* _WHAT IS NEEDED_
Locate the word "strike" in the entries below, then gather every line that holds it.

* _SUPPLIED MATERIAL_
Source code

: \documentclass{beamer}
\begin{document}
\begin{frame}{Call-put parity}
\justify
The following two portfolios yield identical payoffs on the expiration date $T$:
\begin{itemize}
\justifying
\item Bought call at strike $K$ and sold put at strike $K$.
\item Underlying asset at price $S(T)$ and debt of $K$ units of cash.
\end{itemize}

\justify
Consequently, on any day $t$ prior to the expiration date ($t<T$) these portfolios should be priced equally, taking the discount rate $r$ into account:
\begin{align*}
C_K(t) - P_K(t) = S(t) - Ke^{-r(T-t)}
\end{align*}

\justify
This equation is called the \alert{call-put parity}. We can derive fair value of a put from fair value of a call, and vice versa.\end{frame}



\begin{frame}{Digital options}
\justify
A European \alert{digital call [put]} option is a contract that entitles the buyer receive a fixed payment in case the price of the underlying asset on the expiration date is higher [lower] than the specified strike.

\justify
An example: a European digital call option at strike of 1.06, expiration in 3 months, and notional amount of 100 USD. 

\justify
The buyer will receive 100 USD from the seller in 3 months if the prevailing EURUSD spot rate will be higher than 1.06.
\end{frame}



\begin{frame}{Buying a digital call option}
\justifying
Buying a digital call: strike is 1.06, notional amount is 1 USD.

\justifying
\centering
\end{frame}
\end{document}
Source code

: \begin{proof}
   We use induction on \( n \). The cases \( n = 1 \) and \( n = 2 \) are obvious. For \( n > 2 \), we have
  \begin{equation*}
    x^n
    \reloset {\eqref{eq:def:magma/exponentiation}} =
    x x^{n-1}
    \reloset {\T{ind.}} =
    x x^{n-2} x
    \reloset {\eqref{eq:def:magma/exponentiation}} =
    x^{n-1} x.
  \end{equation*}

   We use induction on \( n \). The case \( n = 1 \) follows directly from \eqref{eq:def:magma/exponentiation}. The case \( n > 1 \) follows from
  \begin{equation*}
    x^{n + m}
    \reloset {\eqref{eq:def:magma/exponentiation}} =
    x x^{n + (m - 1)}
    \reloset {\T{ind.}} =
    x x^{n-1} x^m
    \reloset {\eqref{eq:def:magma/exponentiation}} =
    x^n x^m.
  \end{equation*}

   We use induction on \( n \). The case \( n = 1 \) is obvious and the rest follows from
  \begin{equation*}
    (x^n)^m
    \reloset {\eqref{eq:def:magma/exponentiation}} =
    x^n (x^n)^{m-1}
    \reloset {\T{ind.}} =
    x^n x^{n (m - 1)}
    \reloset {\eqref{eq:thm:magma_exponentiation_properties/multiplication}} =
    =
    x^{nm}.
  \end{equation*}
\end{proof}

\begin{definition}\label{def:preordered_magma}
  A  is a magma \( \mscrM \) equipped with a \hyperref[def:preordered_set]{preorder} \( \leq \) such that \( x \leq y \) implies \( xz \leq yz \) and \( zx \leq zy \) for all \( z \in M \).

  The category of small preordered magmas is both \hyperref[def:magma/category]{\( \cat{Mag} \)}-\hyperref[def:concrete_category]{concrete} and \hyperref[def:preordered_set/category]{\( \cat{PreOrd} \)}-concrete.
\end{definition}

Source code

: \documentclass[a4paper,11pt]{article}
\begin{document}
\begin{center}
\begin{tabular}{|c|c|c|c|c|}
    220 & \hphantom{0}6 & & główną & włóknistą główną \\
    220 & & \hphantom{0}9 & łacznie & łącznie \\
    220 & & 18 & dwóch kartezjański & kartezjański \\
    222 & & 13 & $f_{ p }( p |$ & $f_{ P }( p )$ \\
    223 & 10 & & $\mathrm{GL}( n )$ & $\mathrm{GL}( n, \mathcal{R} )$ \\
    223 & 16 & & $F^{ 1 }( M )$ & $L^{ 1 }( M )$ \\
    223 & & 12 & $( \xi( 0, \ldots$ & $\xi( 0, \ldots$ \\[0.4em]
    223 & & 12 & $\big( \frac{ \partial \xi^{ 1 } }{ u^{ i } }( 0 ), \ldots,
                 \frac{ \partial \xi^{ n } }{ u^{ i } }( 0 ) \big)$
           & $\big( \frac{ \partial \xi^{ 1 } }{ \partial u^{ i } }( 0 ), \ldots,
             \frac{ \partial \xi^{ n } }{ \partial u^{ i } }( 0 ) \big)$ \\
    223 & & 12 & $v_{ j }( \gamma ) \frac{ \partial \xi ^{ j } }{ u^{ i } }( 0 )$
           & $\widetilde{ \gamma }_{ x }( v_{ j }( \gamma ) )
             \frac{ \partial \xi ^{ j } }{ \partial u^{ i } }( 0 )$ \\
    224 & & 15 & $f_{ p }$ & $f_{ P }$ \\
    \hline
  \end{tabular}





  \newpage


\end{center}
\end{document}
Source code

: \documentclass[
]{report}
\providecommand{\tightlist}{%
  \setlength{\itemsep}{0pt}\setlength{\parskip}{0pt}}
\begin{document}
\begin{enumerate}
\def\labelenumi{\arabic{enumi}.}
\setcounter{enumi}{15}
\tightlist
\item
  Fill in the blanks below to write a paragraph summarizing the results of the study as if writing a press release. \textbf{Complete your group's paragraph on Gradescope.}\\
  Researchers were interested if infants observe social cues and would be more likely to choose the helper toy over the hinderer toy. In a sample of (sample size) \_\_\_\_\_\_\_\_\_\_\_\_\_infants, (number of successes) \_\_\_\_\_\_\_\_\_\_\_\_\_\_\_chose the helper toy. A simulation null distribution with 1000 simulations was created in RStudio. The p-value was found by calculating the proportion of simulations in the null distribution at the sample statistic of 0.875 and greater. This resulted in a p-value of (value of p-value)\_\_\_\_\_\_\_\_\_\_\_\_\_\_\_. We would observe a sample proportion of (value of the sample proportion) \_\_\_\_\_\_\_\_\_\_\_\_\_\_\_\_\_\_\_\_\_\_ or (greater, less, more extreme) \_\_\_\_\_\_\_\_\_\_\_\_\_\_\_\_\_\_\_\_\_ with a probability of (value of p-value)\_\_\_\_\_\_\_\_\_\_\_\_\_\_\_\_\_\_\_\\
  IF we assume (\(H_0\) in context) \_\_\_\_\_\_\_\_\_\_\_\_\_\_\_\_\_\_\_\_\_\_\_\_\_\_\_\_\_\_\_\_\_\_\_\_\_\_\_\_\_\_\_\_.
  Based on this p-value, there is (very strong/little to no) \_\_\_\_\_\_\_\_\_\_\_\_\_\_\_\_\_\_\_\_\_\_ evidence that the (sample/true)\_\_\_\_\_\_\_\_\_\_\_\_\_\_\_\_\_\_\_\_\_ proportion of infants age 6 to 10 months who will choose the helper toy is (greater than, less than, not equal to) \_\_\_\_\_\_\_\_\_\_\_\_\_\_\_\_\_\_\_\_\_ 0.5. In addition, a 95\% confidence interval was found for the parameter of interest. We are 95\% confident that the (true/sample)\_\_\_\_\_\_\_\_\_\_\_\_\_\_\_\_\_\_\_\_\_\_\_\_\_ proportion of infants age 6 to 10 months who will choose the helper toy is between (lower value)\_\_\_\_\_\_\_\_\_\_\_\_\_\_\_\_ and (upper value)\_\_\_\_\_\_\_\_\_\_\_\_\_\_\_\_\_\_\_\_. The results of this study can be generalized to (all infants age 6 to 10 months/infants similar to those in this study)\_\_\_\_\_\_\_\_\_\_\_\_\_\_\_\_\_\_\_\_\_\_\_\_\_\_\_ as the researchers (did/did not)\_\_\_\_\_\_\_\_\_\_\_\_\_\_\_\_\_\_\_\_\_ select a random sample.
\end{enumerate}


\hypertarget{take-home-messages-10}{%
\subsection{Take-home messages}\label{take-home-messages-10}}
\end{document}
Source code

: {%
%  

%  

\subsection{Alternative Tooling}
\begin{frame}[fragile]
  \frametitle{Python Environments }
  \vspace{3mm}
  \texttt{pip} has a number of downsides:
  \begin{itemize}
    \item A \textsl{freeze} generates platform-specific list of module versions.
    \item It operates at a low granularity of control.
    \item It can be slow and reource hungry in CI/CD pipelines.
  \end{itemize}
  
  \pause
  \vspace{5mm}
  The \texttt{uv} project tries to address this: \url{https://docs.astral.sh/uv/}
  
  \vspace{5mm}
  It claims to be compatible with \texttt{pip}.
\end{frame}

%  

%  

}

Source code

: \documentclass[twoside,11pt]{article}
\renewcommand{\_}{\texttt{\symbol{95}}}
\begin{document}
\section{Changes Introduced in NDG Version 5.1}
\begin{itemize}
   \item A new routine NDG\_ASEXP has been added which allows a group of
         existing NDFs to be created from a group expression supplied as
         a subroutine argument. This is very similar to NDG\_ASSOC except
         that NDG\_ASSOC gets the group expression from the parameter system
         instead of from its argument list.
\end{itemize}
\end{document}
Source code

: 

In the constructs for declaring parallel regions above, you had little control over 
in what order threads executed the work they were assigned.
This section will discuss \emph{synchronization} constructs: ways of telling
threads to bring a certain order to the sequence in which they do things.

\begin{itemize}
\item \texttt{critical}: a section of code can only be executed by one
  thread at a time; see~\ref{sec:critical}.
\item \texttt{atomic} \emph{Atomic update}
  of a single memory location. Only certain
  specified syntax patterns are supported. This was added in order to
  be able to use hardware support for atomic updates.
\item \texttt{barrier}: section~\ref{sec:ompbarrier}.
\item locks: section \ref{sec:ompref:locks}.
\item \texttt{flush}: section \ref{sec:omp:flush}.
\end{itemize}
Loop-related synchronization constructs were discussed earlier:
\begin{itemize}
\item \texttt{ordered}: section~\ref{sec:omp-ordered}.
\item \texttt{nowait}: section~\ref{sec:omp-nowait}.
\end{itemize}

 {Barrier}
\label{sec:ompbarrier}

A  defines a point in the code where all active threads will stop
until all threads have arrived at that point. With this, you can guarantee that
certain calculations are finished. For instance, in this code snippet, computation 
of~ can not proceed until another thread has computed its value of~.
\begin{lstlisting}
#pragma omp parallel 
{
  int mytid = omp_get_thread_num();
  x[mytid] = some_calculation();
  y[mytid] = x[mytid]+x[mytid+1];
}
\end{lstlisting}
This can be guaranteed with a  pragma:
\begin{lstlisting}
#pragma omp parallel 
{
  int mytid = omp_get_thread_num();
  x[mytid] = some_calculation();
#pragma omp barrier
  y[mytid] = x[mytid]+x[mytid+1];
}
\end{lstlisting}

* _WRITTEN SOLUTION_
\item Bought call at strike $K$ and sold put at strike $K$.
A European \alert{digital call [put]} option is a contract that entitles the buyer receive a fixed payment in case the price of the underlying asset on the expiration date is higher [lower] than the specified strike.
An example: a European digital call option at strike of 1.06, expiration in 3 months, and notional amount of 100 USD. 
Buying a digital call: strike is 1.06, notional amount is 1 USD.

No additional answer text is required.